Scenario-Based AI Noise Reduction

2024-07-27

Scenario-based AI noise reduction refers to real-time automatic identification of different scenarios, intelligently adjusting AI noise reduction strategies to provide the best noise reduction and audio quality effects. Currently, two common noise reduction scenarios are supported:

In call scenarios, all sounds other than human voice are identified as noise and eliminated. On the basis of eliminating steady-state noise, it effectively eliminates non-steady-state noise and achieves human voice high fidelity. Main noises include mouse, keyboard, tapping, air conditioning, kitchen dishes, noisy restaurants, environmental wind, coughing, blowing, and other non-human voice noises, as well as human voice reverberation in small rooms.
In music scenarios, automatically adjust noise reduction effects to restore music audio quality. Real-time music detection on mic input. In sound card, singing accompaniment, or near-field music scenarios, automatically adjust noise reduction levels to ensure high-fidelity music audio quality.

Warning

Before using the AI noise reduction feature, please contact ZEGO technical support for special packaging.
Starting from version 3.0.0, ZEGO Express SDK supports intelligent recognition of music scenarios. In music scenarios, AI noise reduction can automatically reduce the noise reduction level to improve audio quality experience. To use this feature, please contact ZEGO technical support for special packaging and configuration.

Functional Advantages

Can eliminate 80% of noise.
Low latency.
Low memory usage, basically the same as traditional noise reduction.
Low CPU usage.
Music scenario recognition accuracy rate reaches 99%.

Usage Scenarios

This feature is suitable for voice rooms, conferences, voice chat for gaming and other 1v1 or multi-person audio/video call scenarios, as well as live streaming or online KTV scenarios for sound cards, singing accompaniment, and near-field music.

Warning

Music scenario recognition requires turning on the music detection switch.

Eliminable Noise

Developers can use this feature to eliminate the following noise:

Scenario	Some Typical Noises
Meeting Room	Keyboard sounds Table tapping sounds
Office	Keyboard sounds Surrounding colleagues' talking sounds
Vehicle	Whistle sounds Car passing whooshing sounds In-car music sounds Rain sounds and windshield wiper sounds
Internet Cafe	Keyboard sounds Surrounding people's voice sounds
Coffee Shop	Chair dragging sounds Surrounding people's talking sounds Sharp collision sounds

Effect Demonstration

Office

The original audio includes: mouse click sounds, keyboard sounds, clapping sounds, friction sounds, office noise, air conditioning sounds, etc.

After AI noise reduction:

Public Place

The original audio includes: rain sounds, tram sounds, cooking sounds, car whooshing sounds, etc.

After AI noise reduction:

Music Scenario

Original audio:

Conventional AI noise reduction: Eliminates noise, but causes significant damage to music.

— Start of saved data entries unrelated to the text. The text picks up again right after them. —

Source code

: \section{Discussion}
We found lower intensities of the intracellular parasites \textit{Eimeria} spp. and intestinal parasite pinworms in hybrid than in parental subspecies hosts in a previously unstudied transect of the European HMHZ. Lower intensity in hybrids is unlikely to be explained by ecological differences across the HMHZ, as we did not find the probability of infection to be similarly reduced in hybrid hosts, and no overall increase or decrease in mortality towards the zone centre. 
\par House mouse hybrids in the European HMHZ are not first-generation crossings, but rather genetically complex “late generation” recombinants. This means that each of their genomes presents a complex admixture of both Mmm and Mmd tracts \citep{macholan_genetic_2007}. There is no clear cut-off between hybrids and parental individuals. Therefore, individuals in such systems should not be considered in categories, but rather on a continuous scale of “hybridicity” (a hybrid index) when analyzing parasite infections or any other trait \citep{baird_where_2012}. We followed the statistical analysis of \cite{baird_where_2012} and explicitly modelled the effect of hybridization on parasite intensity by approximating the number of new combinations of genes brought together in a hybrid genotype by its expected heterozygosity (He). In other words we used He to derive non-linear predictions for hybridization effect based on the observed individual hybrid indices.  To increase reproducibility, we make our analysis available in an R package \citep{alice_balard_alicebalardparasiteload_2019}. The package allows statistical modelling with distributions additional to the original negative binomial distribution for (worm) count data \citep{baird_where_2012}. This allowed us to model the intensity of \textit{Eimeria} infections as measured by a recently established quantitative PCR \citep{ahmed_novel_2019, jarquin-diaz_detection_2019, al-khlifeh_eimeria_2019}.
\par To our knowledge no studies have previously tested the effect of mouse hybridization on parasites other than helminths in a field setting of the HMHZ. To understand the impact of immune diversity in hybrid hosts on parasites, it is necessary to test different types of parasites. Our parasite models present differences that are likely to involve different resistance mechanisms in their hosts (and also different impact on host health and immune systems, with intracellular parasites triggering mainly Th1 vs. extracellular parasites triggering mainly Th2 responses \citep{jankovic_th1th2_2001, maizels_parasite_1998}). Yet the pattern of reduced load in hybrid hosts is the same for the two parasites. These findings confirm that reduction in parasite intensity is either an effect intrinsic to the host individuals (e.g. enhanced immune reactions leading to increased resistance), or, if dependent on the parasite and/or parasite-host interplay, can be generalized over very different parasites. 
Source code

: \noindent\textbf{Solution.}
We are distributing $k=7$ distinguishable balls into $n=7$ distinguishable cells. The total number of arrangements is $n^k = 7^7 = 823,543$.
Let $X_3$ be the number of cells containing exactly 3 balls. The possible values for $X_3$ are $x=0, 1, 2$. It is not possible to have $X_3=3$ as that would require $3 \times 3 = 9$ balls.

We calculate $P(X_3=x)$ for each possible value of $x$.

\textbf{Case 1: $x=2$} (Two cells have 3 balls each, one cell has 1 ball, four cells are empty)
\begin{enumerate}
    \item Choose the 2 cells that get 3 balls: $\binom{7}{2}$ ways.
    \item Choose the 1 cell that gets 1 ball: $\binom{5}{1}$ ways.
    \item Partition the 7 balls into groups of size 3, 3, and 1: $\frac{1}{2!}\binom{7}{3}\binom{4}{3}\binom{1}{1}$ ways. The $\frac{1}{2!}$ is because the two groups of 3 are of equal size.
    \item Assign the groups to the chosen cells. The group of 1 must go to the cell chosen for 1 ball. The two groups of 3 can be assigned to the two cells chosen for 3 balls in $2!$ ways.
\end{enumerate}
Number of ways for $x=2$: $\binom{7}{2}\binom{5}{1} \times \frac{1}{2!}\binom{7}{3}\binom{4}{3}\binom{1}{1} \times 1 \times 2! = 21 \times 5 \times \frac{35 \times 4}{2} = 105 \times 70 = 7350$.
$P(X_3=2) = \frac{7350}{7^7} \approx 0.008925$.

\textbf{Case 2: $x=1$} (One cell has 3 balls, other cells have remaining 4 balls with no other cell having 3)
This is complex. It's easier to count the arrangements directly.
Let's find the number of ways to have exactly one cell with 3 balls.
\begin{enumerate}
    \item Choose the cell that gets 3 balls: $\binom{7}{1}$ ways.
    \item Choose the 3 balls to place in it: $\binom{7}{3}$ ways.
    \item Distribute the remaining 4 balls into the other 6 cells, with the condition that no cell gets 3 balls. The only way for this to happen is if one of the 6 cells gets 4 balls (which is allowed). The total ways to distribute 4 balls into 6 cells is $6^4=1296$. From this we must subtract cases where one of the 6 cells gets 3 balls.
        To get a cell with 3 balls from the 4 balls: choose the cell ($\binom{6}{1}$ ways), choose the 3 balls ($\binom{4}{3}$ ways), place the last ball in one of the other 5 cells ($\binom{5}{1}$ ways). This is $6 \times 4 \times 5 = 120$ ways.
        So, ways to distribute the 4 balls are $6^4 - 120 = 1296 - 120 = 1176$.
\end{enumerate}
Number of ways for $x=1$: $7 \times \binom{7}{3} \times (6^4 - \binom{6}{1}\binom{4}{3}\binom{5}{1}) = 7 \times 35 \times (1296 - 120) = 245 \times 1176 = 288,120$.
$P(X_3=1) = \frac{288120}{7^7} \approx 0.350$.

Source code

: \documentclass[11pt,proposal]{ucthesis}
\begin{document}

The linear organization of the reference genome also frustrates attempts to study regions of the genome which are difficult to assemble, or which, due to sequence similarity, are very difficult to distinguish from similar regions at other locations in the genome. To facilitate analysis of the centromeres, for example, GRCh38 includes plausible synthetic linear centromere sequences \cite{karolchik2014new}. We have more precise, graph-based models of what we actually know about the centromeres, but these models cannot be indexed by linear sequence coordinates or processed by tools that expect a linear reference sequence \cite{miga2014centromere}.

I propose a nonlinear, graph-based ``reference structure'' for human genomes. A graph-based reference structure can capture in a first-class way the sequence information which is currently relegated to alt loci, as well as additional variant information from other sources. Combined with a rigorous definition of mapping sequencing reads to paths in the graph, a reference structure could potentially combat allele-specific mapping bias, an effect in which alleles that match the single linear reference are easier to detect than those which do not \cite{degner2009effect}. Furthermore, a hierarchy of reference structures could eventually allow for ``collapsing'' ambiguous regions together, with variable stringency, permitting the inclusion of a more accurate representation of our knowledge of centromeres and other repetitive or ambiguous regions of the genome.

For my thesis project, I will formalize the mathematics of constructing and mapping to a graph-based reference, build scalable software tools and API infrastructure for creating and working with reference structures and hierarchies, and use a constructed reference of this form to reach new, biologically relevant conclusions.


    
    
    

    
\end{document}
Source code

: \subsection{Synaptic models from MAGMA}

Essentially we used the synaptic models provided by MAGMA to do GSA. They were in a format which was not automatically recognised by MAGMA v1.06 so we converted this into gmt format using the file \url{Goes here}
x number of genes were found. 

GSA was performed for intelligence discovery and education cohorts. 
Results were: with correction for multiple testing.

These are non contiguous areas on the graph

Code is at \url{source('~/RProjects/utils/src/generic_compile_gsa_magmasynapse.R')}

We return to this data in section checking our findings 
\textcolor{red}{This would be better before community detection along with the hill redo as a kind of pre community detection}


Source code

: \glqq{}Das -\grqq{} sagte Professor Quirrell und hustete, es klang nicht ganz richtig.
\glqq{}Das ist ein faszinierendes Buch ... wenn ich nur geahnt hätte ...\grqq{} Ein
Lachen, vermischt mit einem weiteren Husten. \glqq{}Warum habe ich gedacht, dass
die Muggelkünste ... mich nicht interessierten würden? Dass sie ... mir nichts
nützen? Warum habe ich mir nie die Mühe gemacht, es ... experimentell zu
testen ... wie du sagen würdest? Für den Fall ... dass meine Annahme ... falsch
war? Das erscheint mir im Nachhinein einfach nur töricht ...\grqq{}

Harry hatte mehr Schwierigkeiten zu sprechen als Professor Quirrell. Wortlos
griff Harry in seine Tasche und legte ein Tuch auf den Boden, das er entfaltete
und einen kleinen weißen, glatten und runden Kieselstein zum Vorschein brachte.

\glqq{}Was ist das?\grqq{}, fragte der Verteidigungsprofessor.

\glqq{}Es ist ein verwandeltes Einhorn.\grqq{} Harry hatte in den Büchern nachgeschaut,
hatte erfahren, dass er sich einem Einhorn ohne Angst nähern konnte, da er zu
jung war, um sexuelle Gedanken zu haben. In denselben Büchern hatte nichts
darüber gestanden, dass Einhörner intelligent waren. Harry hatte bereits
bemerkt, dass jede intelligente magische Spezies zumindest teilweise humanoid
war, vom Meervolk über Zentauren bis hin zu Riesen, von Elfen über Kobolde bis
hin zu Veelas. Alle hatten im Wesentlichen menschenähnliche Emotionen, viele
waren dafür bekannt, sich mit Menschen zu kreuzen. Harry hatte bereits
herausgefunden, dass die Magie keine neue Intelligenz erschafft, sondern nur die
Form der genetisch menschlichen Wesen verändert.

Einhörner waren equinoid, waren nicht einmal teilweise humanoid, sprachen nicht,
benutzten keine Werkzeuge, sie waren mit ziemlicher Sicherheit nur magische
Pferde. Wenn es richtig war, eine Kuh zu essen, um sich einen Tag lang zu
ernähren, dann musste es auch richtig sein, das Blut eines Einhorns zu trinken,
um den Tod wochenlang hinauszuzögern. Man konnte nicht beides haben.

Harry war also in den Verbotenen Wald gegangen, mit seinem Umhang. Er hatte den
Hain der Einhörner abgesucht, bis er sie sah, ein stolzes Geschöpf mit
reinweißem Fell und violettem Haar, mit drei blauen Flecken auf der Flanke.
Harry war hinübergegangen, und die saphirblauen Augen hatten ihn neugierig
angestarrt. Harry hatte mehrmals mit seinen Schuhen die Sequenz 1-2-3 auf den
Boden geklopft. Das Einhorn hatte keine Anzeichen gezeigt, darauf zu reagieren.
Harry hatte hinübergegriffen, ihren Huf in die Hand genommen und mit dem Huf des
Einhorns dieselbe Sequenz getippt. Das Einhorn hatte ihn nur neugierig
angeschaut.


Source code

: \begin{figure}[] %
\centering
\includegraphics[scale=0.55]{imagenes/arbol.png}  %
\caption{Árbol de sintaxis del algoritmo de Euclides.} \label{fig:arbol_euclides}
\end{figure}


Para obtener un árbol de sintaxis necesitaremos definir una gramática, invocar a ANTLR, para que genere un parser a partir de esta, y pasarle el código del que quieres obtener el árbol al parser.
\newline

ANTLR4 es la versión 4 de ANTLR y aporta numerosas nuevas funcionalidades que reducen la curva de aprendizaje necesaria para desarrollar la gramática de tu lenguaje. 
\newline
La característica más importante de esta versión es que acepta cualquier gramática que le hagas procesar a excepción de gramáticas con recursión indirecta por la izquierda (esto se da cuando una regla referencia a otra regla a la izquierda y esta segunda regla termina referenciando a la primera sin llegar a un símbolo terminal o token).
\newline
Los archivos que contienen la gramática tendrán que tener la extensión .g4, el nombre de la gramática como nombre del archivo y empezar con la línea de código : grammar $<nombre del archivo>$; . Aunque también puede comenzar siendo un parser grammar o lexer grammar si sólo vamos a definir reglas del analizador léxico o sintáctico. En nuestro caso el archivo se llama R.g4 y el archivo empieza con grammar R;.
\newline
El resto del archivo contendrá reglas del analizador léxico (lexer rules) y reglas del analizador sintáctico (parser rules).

After scenario-based AI noise reduction: Eliminates noise, music quality fidelity is preserved.

Prerequisites

Before implementing scenario-based AI noise reduction functionality, please ensure:

You have created a project in the ZEGOCLOUD Console and applied for a valid AppID and AppSign. For details, please refer to Console - Project Information.
You have integrated ZEGO Express SDK in the project and implemented basic audio/video publishing and playing functions. For details, please refer to Quick Start - Integration and Quick Start - Implementation Flow.

Usage Steps

Developers can complete AI noise reduction related settings according to the following steps:

Please contact ZEGO technical support to configure and enable the music detection feature. If already enabled, please ignore this step.
For the specific process of initialization and logging in to the room, please refer to "Create Engine" and "Login Room" in the implementation video call documentation.
Call the enableANS interface to enable noise suppression. After this feature is enabled, human voice can be clearer.

After enabling noise suppression, developers can set the ANS mode and enable the AI noise reduction feature by calling the setANSMode interface. The following shows some AI noise reduction modes. For more modes, please refer to ZegoANSMode.

AI Noise Reduction Mode	Applicable Scenarios
ZEGO_ANS_MODE_AI	Lightweight mode, still has good noise reduction effects under extremely low power consumption and package size increment, suitable for indoor noise environments and relatively comfortable domestic regions.
ZEGO_ANS_MODE_AI_BALANCED	Balanced mode, comprehensively eliminates noise while lossless human voice, but power consumption slightly increases. Suitable for complex call environments, such as outdoor busy markets, transportation, and other environments as well as regions with serious noise interference.
ZEGO_ANS_MODE_AI_LOW_LATENCY	Low latency mode, still maintains pure noise reduction effects and high-fidelity human voice audio quality under 10ms latency, suitable for game voice, game chat, real-time singing, and other scenarios sensitive to latency.

// Enable ANS
engine->enableANS(true);
// Set AI noise reduction mode according to needs, Note: After setting ANS mode to ZEGO_ANS_MODE, ZEGO Express SDK will forcibly disable transient noise suppression [enableTransientANS]
engine->setANSMode(ZEGO_ANS_MODE_AI);

// Enable ANS
engine->enableANS(true);
// Set AI noise reduction mode according to needs, Note: After setting ANS mode to ZEGO_ANS_MODE, ZEGO Express SDK will forcibly disable transient noise suppression [enableTransientANS]
engine->setANSMode(ZEGO_ANS_MODE_AI);